Prozessintegration führt zu einheitlichem Kundenerlebnis

Viele Banken und verbundene Drittanbieter werden über getrennte Strukturen für die Abwicklung der Kundenbetreuung sowie für die Bereitstellung und Verwaltung neuer und bestehender Produkte und Dienstleistungen verfügen, die jeweils unterschiedliche Kanäle und unterschiedliche Technologiesysteme nutzen können. Infolgedessen können sich die Kunden so fühlen, als hätten sie es mit drei oder vier separaten Unternehmen zu tun und nicht mit einer einzigen, integrierten Einheit. Durch die Integration vieler dieser Prozesse gibt es nur noch eine Datenquelle, die zu einem einheitlichen Kundenerlebnis beiträgt.
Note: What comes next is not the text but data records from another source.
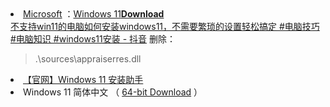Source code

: <li><a href="https://www.microsoft.com/zh-cn/" title="Microsoft - 云、计算机、应用和游戏">Microsoft</a> ：<a href="https://www.microsoft.com/zh-cn/windows/get-windows-11" title="如何为您的兼容 PC 获取 Windows 11 | Microsoft">Windows 11</a><strong><a href="https://www.microsoft.com/zh-cn/software-download/windows11">Download</a></strong></li>
<a href="https://www.douyin.com/video/7148686460470807841">不支持win11的电脑如何安装windows11，不需要繁琐的设置轻松搞定 #电脑技巧 #电脑知识 #windows11安装 - 抖音</a>
删除：
<blockquote>
.\sources\appraiserres.dll
</blockquote>

<li><a href="https://go.microsoft.com/fwlink/?linkid=2171764">【官网】Windows 11 安装助手</a></li>

<li>Windows 11 简体中文 （ <a href="https://software.download.prss.microsoft.com/dbazure/Win11_22H2_Chinese_Simplified_x64v2.iso?t=01697bf6-e895-4b68-8c2b-2d528641ad77&e=1689644377&h=ea5ce127a8deb7029fd7232897a2835b44dd7400a682180c6f678b221d8a00d8">64-bit Download</a> ）</li>
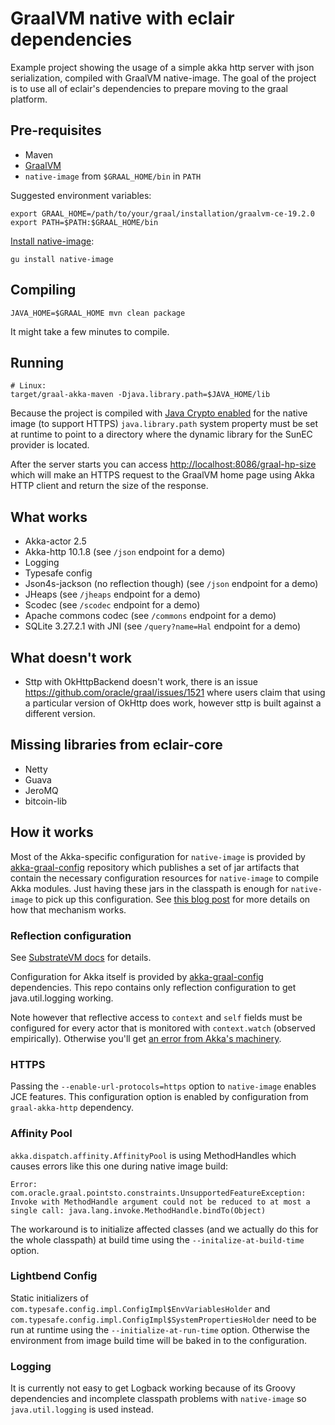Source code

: # GraalVM native with eclair dependencies

Example project showing the usage of a simple akka http server with json serialization, compiled with GraalVM native-image.
The goal of the project is to use all of eclair's dependencies to prepare moving to the graal platform.

## Pre-requisites
  * Maven
  * [GraalVM](https://github.com/oracle/graal/releases)
  * `native-image` from `$GRAAL_HOME/bin` in `PATH`
  
Suggested environment variables:

    export GRAAL_HOME=/path/to/your/graal/installation/graalvm-ce-19.2.0
    export PATH=$PATH:$GRAAL_HOME/bin
    
[Install native-image](https://www.graalvm.org/docs/reference-manual/aot-compilation/#install-native-image):

    gu install native-image
  
## Compiling
    
    JAVA_HOME=$GRAAL_HOME mvn clean package
    
It might take a few minutes to compile.
   
## Running
        
    # Linux:
    target/graal-akka-maven -Djava.library.path=$JAVA_HOME/lib

Because the project is compiled with
[Java Crypto enabled](https://github.com/oracle/graal/blob/master/substratevm/JCA-SECURITY-SERVICES.md)
for the native image (to support HTTPS) `java.library.path` system property must be set at runtime
to point to a directory where the dynamic library for the SunEC provider is located.

After the server starts you can access [http://localhost:8086/graal-hp-size](http://localhost:8086/graal-hp-size)
which will make an HTTPS request to the GraalVM home page using Akka HTTP client and return the size of the response.

## What works
- Akka-actor 2.5
- Akka-http 10.1.8 (see `/json` endpoint for a demo)
- Logging
- Typesafe config
- Json4s-jackson (no reflection though) (see `/json` endpoint for a demo)
- JHeaps (see `/jheaps` endpoint for a demo)
- Scodec (see `/scodec` endpoint for a demo)
- Apache commons codec (see `/commons` endpoint for a demo)
- SQLite 3.27.2.1 with JNI (see `/query?name=Hal` endpoint for a demo)

## What doesn't work
- Sttp with OkHttpBackend doesn't work, there is an issue https://github.com/oracle/graal/issues/1521
  where users claim that using a particular version of OkHttp does work, however sttp is built against a different version.
    
## Missing libraries from eclair-core
- Netty
- Guava
- JeroMQ
- bitcoin-lib

## How it works
Most of the Akka-specific configuration for `native-image` is provided by [akka-graal-config](https://github.com/vmencik/akka-graal-config)
repository which publishes a set of jar artifacts that contain the necessary configuration resources
for `native-image` to compile Akka modules. Just having these jars in the classpath is enough
for `native-image` to pick up this configuration.
See [this blog post](https://medium.com/graalvm/simplifying-native-image-generation-with-maven-plugin-and-embeddable-configuration-d5b283b92f57)
for more details on how that mechanism works.

### Reflection configuration
See [SubstrateVM docs](https://github.com/oracle/graal/blob/master/substratevm/REFLECTION.md)
for details.

Configuration for Akka itself is provided by [akka-graal-config](https://github.com/vmencik/akka-graal-config)
dependencies. This repo contains only reflection configuration to get java.util.logging working.

Note however that reflective access to `context` and `self` fields must be configured for every actor
that is monitored with `context.watch` (observed empirically).
Otherwise you'll get [an error from Akka's machinery](https://github.com/akka/akka/blob/v2.5.21/akka-actor/src/main/scala/akka/actor/ActorCell.scala#L711).

### HTTPS
Passing the `--enable-url-protocols=https` option to `native-image` enables JCE features.
This configuration option is enabled by configuration from `graal-akka-http` dependency.

### Affinity Pool
`akka.dispatch.affinity.AffinityPool` is using MethodHandles which causes errors like this one
during native image build:

    Error: com.oracle.graal.pointsto.constraints.UnsupportedFeatureException: Invoke with MethodHandle argument could not be reduced to at most a single call: java.lang.invoke.MethodHandle.bindTo(Object)
    
The workaround is to initialize affected classes (and we actually do this for the whole classpath)
at build time using the `--initalize-at-build-time` option.

### Lightbend Config
Static initializers of `com.typesafe.config.impl.ConfigImpl$EnvVariablesHolder`
and `com.typesafe.config.impl.ConfigImpl$SystemPropertiesHolder` need to be run at runtime using
the `--initialize-at-run-time` option.
Otherwise the environment from image build time will be baked in to the configuration.

### Logging
It is currently not easy to get Logback working because of its Groovy dependencies and incomplete
classpath problems with `native-image` so `java.util.logging` is used instead.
Open Banking hat den Kunden mehr denn je die Kontrolle über ihre Finanzdienstleistungen gegeben und gleichzeitig die Erwartungen an ein nahtloses Erlebnis erhöht. Um diese Erwartungen zu erfüllen, müssen Finanzdienstleister vermeiden, durch bestehende IT-Infrastrukturen behindert zu werden und die Agilität, Schnelligkeit und Flexibilität der Entwicklungen in der Cloud-Technologie nutzen. Nur durch die Implementierung einer zuverlässigen Integrationsplattform werden sie wettbewerbsfähig bleiben, insbesondere in der heutigen disruptiven Technologielandschaft.